Creating a Distributed System With NI VeriStand

You can develop several types of distributed systems. For example, the approach of collecting input and output (I/O) in a different location than a single central processor is commonly called distributed I/O. Another example is to add multiple processors to a single system, therefore distributing the processing. This article discusses how to create a distributed processing and I/O system with NI VeriStand, which includes many features that make developing distributed systems a more efficient and powerful experience.

Control systems, such as those found in airplanes, automobiles, or other industrial projects, often require more computational power and I/O to monitor, test, or simulate than a single processor card and chassis can provide. This white paper explains how you can create a scalable, distributed, and synchronized system to meet the needs of a large hardware-in-the-loop (HIL) or real-time test system. NI VeriStand is a ready-to-use software environment for configuring real-time testing applications, including HIL test systems. Using the features of NI VeriStand, you can create this system without the need to design, program, and maintain the software architecture.

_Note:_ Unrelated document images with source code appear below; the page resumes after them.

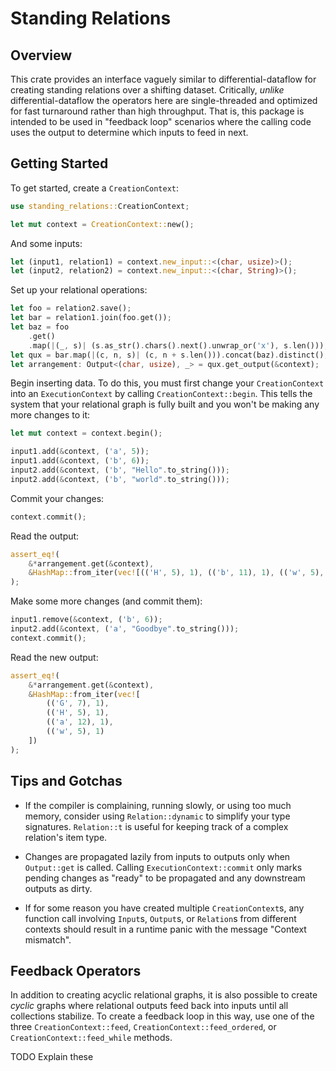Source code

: # Standing Relations
## Overview
This crate provides an interface vaguely similar to differential-dataflow for creating standing
relations over a shifting dataset.
Critically, _unlike_ differential-dataflow the operators here are single-threaded and optimized for
fast turnaround rather than high throughput. That is, this package is intended to be used in
"feedback loop" scenarios where the calling code uses the output to determine which inputs to feed
in next.

## Getting Started
To get started, create a `CreationContext`:

```rust
use standing_relations::CreationContext;

let mut context = CreationContext::new();
```

And some inputs:

```rust
let (input1, relation1) = context.new_input::<(char, usize)>();
let (input2, relation2) = context.new_input::<(char, String)>();
```

Set up your relational operations:

```rust
let foo = relation2.save();
let bar = relation1.join(foo.get());
let baz = foo
    .get()
    .map(|(_, s)| (s.as_str().chars().next().unwrap_or('x'), s.len()));
let qux = bar.map(|(c, n, s)| (c, n + s.len())).concat(baz).distinct();
let arrangement: Output<(char, usize), _> = qux.get_output(&context);
```

Begin inserting data. To do this, you must first change your `CreationContext` into an
`ExecutionContext` by calling `CreationContext::begin`. This tells the system that your relational
graph is fully built and you won't be making any more changes to it:

```rust
let mut context = context.begin();

input1.add(&context, ('a', 5));
input1.add(&context, ('b', 6));
input2.add(&context, ('b', "Hello".to_string()));
input2.add(&context, ('b', "world".to_string()));
```

Commit your changes:

```rust
context.commit();
```

Read the output:

```rust
assert_eq!(
    &*arrangement.get(&context),
    &HashMap::from_iter(vec![(('H', 5), 1), (('b', 11), 1), (('w', 5), 1)])
);
```

Make some more changes (and commit them):

```rust
input1.remove(&context, ('b', 6));
input2.add(&context, ('a', "Goodbye".to_string()));
context.commit();
```

Read the new output:
```rust
assert_eq!(
    &*arrangement.get(&context),
    &HashMap::from_iter(vec![
        (('G', 7), 1),
        (('H', 5), 1),
        (('a', 12), 1),
        (('w', 5), 1)
    ])
);
```

## Tips and Gotchas
* If the compiler is complaining, running slowly, or using too much memory, consider using
`Relation::dynamic` to simplify your type signatures. `Relation::t` is useful for keeping track of
a complex relation's item type.

* Changes are propagated lazily from inputs to outputs only when `Output::get` is
called. Calling `ExecutionContext::commit` only marks pending changes as "ready" to be propagated
and any downstream outputs as dirty.

* If for some reason you have created multiple `CreationContext`s, any function call involving
`Input`s, `Output`s, or `Relation`s from different contexts should result in a runtime panic with
the message "Context mismatch".

## Feedback Operators
In addition to creating acyclic relational graphs, it is also possible to create _cyclic_ graphs
where relational outputs feed back into inputs until all collections stabilize. To create a feedback
loop in this way, use one of the three `CreationContext::feed`, `CreationContext::feed_ordered`, or
`CreationContext::feed_while` methods.

TODO Explain these
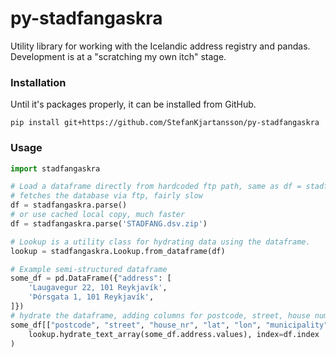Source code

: # py-stadfangaskra

Utility library for working with the Icelandic address registry and pandas. Development is at a "scratching my own itch" stage.


### Installation

Until it's packages properly, it can be installed from GitHub.

`pip install git+https://github.com/StefanKjartansson/py-stadfangaskra`

### Usage

```python
import stadfangaskra

# Load a dataframe directly from hardcoded ftp path, same as df = stadfangaskra.parse('ftp://ftp.skra.is/skra/STADFANG.dsv.zip'), 
# fetches the database via ftp, fairly slow
df = stadfangaskra.parse()
# or use cached local copy, much faster
df = stadfangaskra.parse('STADFANG.dsv.zip')

# Lookup is a utility class for hydrating data using the dataframe.
lookup = stadfangaskra.Lookup.from_dataframe(df)

# Example semi-structured dataframe
some_df = pd.DataFrame({"address": [
    'Laugavegur 22, 101 Reykjavík',
    'Þórsgata 1, 101 Reykjavík',
]})
# hydrate the dataframe, adding columns for postcode, street, house number, latitude, longitude & municipality.
some_df[["postcode", "street", "house_nr", "lat", "lon", "municipality"]] = pd.DataFrame(
    lookup.hydrate_text_array(some_df.address.values), index=df.index
)
```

1. The Need for Distributed Systems
2. System-Level Integration Features
3. Sharing Data Between Distributed Systems
4. Synchronizing a Distributed System
5. Conclusion
6. Additional Information

The Need for Distributed Systems

You can often break down large systems into many different components and implement and treat each component’s hardware and software separately. To provide more computational power and I/O capacity, you can implement each component of the system on a different set of hardware. 

For example, an airplane’s flaps, slats, rudder, engines, ailerons, and so on all need to be simulated and/or tested. You can separate this system into multiple pieces of hardware, as shown in Figure 1, to take advantage of a modular approach.

Figure 1. You can use multiple PXI systems to simulate components of an airplane.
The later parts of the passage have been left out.